User must configure the Input congestion notification profile and specify the traffic priorities for which PFC must be enabled.  This CNP must also be attached to all the ingress ports.

set class-of-service congestion-notification-profile cnp1 input ieee-802.1 code-point 011 pfc
set class-of-service interfaces et-0/0/30 congestion-notification-profile cnp1

Unless CNP is configured for a priority, traffic for that priority is treated as lossy and utilizes only the lossy service pool shared buffers.

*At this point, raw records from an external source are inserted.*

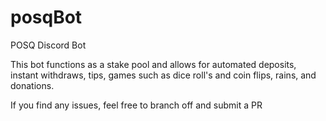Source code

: # posqBot
POSQ Discord Bot


This bot functions as a stake pool and allows for automated deposits, instant withdraws, tips, games such as dice roll's and coin flips, rains, and donations. 

If you find any issues, feel free to branch off and submit a PR
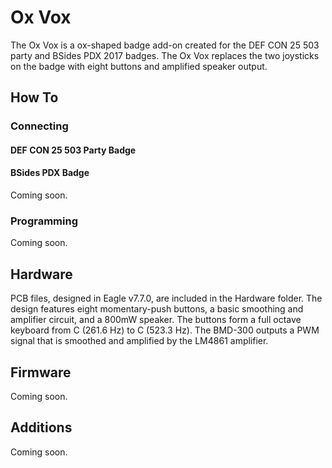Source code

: # Ox Vox

The Ox Vox is a ox-shaped badge add-on created for the DEF CON 25 503 party and BSides PDX 2017 badges. The Ox Vox replaces the two joysticks on the badge with eight buttons and amplified speaker output.

## How To

### Connecting

#### DEF CON 25 503 Party Badge

#### BSides PDX Badge

Coming soon.

### Programming

Coming soon.

## Hardware

PCB files, designed in Eagle v7.7.0, are included in the Hardware folder. The design features eight momentary-push buttons, a basic smoothing and amplifier circuit, and a 800mW speaker. The buttons form a full octave keyboard from C (261.6 Hz) to C (523.3 Hz). The BMD-300 outputs a PWM signal that is smoothed and amplified by the LM4861 amplifier.

## Firmware

Coming soon.

## Additions

Coming soon.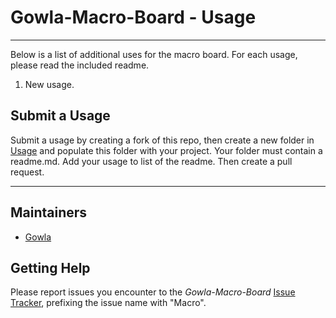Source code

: # Gowla-Macro-Board - Usage
---

Below is a list of additional uses for the macro board. For each usage, please read the included readme. 

1. New usage. 


## Submit a Usage

Submit a usage by creating a fork of this repo, then create a new folder in [Usage](https://github.com/SamGowland/Gowla-Macro-Board/blob/master/Usage) and populate this folder with your project. Your folder must contain a readme.md. Add your usage to list of the readme. Then create a pull request. 

---

## Maintainers

* [Gowla](https://github.com/SamGowland)

## Getting Help

Please report issues you encounter to the
*Gowla-Macro-Board*
[Issue Tracker](https://github.com/SamGowland/Gowla-Macro-Board/issues), prefixing the
issue name with "Macro".

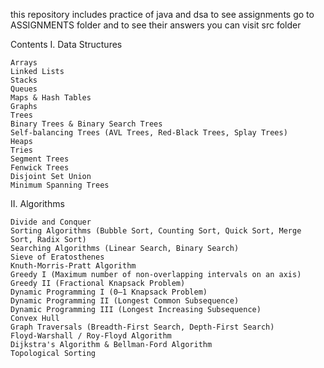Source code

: this repository includes practice of java and dsa to see assignments go to ASSIGNMENTS folder and to see their
answers you can visit src folder

Contents
I. Data Structures

    Arrays
    Linked Lists
    Stacks
    Queues
    Maps & Hash Tables
    Graphs
    Trees
    Binary Trees & Binary Search Trees
    Self-balancing Trees (AVL Trees, Red-Black Trees, Splay Trees)
    Heaps
    Tries
    Segment Trees
    Fenwick Trees
    Disjoint Set Union
    Minimum Spanning Trees

II. Algorithms

    Divide and Conquer
    Sorting Algorithms (Bubble Sort, Counting Sort, Quick Sort, Merge Sort, Radix Sort)
    Searching Algorithms (Linear Search, Binary Search)
    Sieve of Eratosthenes
    Knuth-Morris-Pratt Algorithm
    Greedy I (Maximum number of non-overlapping intervals on an axis)
    Greedy II (Fractional Knapsack Problem)
    Dynamic Programming I (0–1 Knapsack Problem)
    Dynamic Programming II (Longest Common Subsequence)
    Dynamic Programming III (Longest Increasing Subsequence)
    Convex Hull
    Graph Traversals (Breadth-First Search, Depth-First Search)
    Floyd-Warshall / Roy-Floyd Algorithm
    Dijkstra's Algorithm & Bellman-Ford Algorithm
    Topological Sorting

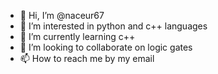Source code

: - 👋 Hi, I’m @naceur67
- 👀 I’m interested in python and c++ languages
- 🌱 I’m currently learning c++
- 💞️ I’m looking to collaborate on logic gates
- 📫 How to reach me by my email

<!---
naceur67/naceur67 is a ✨ special ✨ repository because its `README.md` (this file) appears on your GitHub profile.
You can click the Preview link to take a look at your changes.
--->
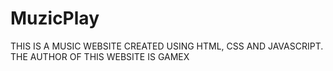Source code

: # MuzicPlay
THIS IS A MUSIC WEBSITE CREATED USING HTML, CSS AND JAVASCRIPT. THE AUTHOR OF THIS WEBSITE IS GAMEX
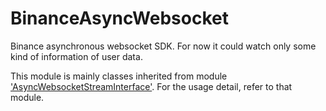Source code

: # BinanceAsyncWebsocket

Binance asynchronous websocket SDK. For now it could watch only some kind of information of user data.

This module is mainly classes inherited from
module ['AsyncWebsocketStreamInterface'](https://pypi.org/project/AsyncWebsocketStreamInterface/). For the usage detail,
refer to that module.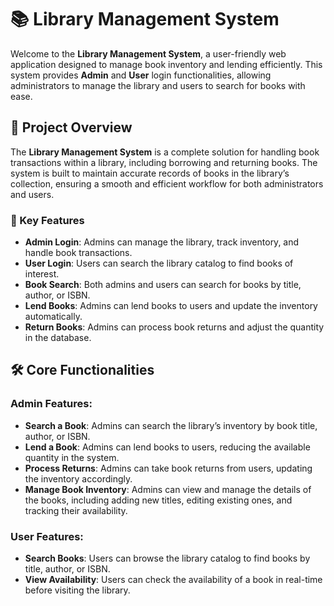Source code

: # 📚 Library Management System

Welcome to the **Library Management System**, a user-friendly web application designed to manage book inventory and lending efficiently. This system provides **Admin** and **User** login functionalities, allowing administrators to manage the library and users to search for books with ease.

## 🚀 Project Overview

The **Library Management System** is a complete solution for handling book transactions within a library, including borrowing and returning books. The system is built to maintain accurate records of books in the library’s collection, ensuring a smooth and efficient workflow for both administrators and users. 

### 🎯 Key Features
- **Admin Login**: Admins can manage the library, track inventory, and handle book transactions.
- **User Login**: Users can search the library catalog to find books of interest.
- **Book Search**: Both admins and users can search for books by title, author, or ISBN.
- **Lend Books**: Admins can lend books to users and update the inventory automatically.
- **Return Books**: Admins can process book returns and adjust the quantity in the database.

## 🛠️ Core Functionalities

### Admin Features:
- **Search a Book**: Admins can search the library’s inventory by book title, author, or ISBN.
- **Lend a Book**: Admins can lend books to users, reducing the available quantity in the system.
- **Process Returns**: Admins can take book returns from users, updating the inventory accordingly.
- **Manage Book Inventory**: Admins can view and manage the details of the books, including adding new titles, editing existing ones, and tracking their availability.

### User Features:
- **Search Books**: Users can browse the library catalog to find books by title, author, or ISBN.
- **View Availability**: Users can check the availability of a book in real-time before visiting the library.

For PFC to be enabled on a port:

• All PFC-enabled code points must be present in the classifier.
• These code points must be mapped to a no-loss forwarding class.
• If these conditions are not met, PFC will not be enabled on the port.

Ingress Priority Groups

• Each port supports 8 priority groups (PGs), ranging from 0 to 7.
• By default, all traffic is mapped to PG 7, which is lossy.
• PGs 0 to 5 are designated for lossless traffic.
• PG 6 is unused. No traffic will be mapped to PG 6. 
• When PFC is configured for a priority, it is assigned to one of the available lossless PGs, which are mapped to the lossless service pool.

Egress Queues

• Each port has 12 egress queues (0 to 11) or 10 egress queues (0 to 9) based on the platform. All the platforms support 8 unicast queues (0 to 7). The remaining are multicast queues. PFC is supported only on unicast queues. 
• Based on the classifier, lossless priority traffic is mapped to one of the lossless egress queues, which are also associated with the lossless service pool.

In Ingress, lossless traffic is mapped to lossless shared buffers as below.

Figure 4: Lossless Traffic Mapping in ingress

In Egress, lossless traffic is mapped to lossless shared buffers as below.

Figure 5: Lossless Traffic Mapping in egress

Since there are only six lossless Priority Groups (PGs) available at ingress, configuring PFC for more than six priorities means some priorities must share the same PG, leading to fate sharing.

For example, if PFC is enabled for eight priorities (0 to 7):

• Priorities 0 to 5 are mapped to PGs 0 to 5, respectively.
• Priority 6 is mapped to PG0, and Priority 7 is mapped to PG1.
• As a result, Priority 0 and Priority 6 share PG0, while Priority 1 and Priority 7 share PG1.

On QFX5K platforms, access to the shared buffer is managed by a factor called the Dynamic Threshold, which ensures fairness among competing entities.

The PFC XOFF threshold is determined by both the PG’s dynamic shared buffer and the PG’s dedicated buffer:

PFC XOFF threshold = PG dynamic shared buffer + PG dedicated buffer

The PG dynamic shared buffer is calculated as:

PG dynamic shared buffer = (lossless service pool size * dynamic threshold) / (1 + (dynamic threshold * number of competing PGs))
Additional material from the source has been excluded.